[Input — start]
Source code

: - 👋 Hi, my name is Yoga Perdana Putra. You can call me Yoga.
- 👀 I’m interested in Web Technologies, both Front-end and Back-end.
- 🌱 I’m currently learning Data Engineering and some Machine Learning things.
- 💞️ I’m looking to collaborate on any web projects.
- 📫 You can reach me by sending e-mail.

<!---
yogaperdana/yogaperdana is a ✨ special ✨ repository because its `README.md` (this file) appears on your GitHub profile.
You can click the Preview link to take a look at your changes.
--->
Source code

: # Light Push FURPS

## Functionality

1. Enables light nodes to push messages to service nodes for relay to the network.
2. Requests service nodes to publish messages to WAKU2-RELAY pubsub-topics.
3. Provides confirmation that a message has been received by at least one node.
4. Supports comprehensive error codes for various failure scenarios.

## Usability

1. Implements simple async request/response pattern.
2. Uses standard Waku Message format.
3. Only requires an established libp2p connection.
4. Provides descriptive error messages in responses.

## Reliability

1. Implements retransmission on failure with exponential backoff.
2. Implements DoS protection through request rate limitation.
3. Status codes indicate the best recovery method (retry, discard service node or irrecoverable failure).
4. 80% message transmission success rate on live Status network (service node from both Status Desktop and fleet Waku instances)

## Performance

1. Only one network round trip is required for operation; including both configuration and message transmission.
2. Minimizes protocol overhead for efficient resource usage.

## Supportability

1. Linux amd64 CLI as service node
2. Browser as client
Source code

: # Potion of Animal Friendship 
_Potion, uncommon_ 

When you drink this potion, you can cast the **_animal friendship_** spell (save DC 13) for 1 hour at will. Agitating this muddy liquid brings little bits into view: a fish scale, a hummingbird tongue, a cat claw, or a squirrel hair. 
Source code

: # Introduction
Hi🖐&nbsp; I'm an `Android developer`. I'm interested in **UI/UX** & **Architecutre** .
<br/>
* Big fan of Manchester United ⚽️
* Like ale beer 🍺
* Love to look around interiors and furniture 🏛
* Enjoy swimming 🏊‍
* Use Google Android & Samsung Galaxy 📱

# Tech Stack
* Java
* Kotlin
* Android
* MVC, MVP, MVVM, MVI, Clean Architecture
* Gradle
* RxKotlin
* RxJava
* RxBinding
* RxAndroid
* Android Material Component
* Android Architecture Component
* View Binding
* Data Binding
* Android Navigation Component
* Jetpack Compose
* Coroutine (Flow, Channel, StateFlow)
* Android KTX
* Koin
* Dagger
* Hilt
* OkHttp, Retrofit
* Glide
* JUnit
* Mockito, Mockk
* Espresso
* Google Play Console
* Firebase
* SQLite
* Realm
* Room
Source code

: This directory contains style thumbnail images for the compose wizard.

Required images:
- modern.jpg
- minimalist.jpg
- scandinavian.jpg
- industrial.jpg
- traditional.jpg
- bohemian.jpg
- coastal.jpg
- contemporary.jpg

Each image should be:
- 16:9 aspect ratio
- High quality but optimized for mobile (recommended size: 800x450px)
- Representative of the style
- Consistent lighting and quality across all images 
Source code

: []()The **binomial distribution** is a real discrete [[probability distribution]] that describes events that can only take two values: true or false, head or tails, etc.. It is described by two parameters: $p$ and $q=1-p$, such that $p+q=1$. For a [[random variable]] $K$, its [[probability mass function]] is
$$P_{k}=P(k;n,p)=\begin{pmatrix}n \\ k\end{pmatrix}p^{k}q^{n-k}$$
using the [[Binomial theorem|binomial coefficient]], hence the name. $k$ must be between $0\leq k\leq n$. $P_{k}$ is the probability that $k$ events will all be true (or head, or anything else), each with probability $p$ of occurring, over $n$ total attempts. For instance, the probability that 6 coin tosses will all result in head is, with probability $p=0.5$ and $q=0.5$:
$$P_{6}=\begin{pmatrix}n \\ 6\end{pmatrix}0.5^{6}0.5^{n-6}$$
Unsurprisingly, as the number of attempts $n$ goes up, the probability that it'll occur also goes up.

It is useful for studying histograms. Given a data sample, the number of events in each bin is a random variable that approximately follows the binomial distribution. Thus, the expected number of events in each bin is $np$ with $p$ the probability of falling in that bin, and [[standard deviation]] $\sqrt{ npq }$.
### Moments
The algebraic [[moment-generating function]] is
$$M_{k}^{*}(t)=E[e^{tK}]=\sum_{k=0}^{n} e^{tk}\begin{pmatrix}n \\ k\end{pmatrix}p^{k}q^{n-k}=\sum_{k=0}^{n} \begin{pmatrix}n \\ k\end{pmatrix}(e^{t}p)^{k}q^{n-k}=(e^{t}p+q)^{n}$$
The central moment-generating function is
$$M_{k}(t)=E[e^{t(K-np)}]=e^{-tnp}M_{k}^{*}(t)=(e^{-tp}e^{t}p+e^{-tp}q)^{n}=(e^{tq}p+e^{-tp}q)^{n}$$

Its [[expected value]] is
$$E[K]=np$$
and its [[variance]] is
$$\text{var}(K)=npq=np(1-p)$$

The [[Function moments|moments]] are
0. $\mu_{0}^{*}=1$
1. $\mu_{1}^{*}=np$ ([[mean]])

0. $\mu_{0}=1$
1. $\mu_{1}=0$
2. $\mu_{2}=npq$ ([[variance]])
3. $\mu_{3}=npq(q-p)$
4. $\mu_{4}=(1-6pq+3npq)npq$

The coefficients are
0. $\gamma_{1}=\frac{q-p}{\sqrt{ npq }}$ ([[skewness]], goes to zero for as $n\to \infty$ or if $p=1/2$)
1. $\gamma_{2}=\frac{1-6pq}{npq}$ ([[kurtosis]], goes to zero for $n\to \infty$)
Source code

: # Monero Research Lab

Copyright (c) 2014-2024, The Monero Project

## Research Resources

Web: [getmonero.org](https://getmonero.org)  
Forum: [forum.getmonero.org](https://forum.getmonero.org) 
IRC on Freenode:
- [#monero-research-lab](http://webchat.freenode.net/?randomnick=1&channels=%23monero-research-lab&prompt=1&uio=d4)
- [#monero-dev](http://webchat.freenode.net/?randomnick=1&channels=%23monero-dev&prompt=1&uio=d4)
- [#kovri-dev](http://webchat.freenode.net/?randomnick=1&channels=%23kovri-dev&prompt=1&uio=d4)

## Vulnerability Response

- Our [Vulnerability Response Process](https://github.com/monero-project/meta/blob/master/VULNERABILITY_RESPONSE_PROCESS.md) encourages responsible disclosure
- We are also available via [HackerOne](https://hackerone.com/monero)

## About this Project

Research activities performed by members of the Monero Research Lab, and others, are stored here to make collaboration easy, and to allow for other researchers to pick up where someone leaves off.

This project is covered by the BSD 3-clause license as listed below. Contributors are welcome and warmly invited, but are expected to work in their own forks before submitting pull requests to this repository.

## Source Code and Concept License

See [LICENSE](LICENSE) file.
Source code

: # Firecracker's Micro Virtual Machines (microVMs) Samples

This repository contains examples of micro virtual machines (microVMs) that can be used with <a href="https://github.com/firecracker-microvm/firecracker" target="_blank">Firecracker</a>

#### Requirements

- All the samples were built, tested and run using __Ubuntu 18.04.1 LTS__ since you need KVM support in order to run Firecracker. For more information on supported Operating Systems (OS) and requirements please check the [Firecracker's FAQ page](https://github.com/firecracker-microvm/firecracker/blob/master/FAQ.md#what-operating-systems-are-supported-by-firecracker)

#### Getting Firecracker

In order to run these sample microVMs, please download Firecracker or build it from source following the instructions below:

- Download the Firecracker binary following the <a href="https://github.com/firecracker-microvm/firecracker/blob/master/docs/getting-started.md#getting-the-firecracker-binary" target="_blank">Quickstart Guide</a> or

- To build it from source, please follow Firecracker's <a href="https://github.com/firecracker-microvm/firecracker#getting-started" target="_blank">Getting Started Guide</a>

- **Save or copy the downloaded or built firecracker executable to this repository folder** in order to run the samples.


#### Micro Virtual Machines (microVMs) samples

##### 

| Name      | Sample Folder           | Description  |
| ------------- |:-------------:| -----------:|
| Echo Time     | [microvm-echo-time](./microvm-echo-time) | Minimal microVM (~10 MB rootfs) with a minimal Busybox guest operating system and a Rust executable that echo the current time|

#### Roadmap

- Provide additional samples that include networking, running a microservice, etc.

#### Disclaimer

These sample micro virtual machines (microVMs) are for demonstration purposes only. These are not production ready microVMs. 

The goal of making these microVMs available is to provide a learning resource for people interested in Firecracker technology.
[Input — finish]
From the records above, quote only the lines running from the line with "The algebraic [[moment-generating" to the line with "## Vulnerability Response", both lines included.

→ Exercise result
The algebraic [[moment-generating function]] is
$$M_{k}^{*}(t)=E[e^{tK}]=\sum_{k=0}^{n} e^{tk}\begin{pmatrix}n \\ k\end{pmatrix}p^{k}q^{n-k}=\sum_{k=0}^{n} \begin{pmatrix}n \\ k\end{pmatrix}(e^{t}p)^{k}q^{n-k}=(e^{t}p+q)^{n}$$
The central moment-generating function is
$$M_{k}(t)=E[e^{t(K-np)}]=e^{-tnp}M_{k}^{*}(t)=(e^{-tp}e^{t}p+e^{-tp}q)^{n}=(e^{tq}p+e^{-tp}q)^{n}$$

Its [[expected value]] is
$$E[K]=np$$
and its [[variance]] is
$$\text{var}(K)=npq=np(1-p)$$

The [[Function moments|moments]] are
0. $\mu_{0}^{*}=1$
1. $\mu_{1}^{*}=np$ ([[mean]])

0. $\mu_{0}=1$
1. $\mu_{1}=0$
2. $\mu_{2}=npq$ ([[variance]])
3. $\mu_{3}=npq(q-p)$
4. $\mu_{4}=(1-6pq+3npq)npq$

The coefficients are
0. $\gamma_{1}=\frac{q-p}{\sqrt{ npq }}$ ([[skewness]], goes to zero for as $n\to \infty$ or if $p=1/2$)
1. $\gamma_{2}=\frac{1-6pq}{npq}$ ([[kurtosis]], goes to zero for $n\to \infty$)
Source code

: # Monero Research Lab

Copyright (c) 2014-2024, The Monero Project

## Research Resources

Web: [getmonero.org](https://getmonero.org)  
Forum: [forum.getmonero.org](https://forum.getmonero.org) 
IRC on Freenode:
- [#monero-research-lab](http://webchat.freenode.net/?randomnick=1&channels=%23monero-research-lab&prompt=1&uio=d4)
- [#monero-dev](http://webchat.freenode.net/?randomnick=1&channels=%23monero-dev&prompt=1&uio=d4)
- [#kovri-dev](http://webchat.freenode.net/?randomnick=1&channels=%23kovri-dev&prompt=1&uio=d4)

## Vulnerability Response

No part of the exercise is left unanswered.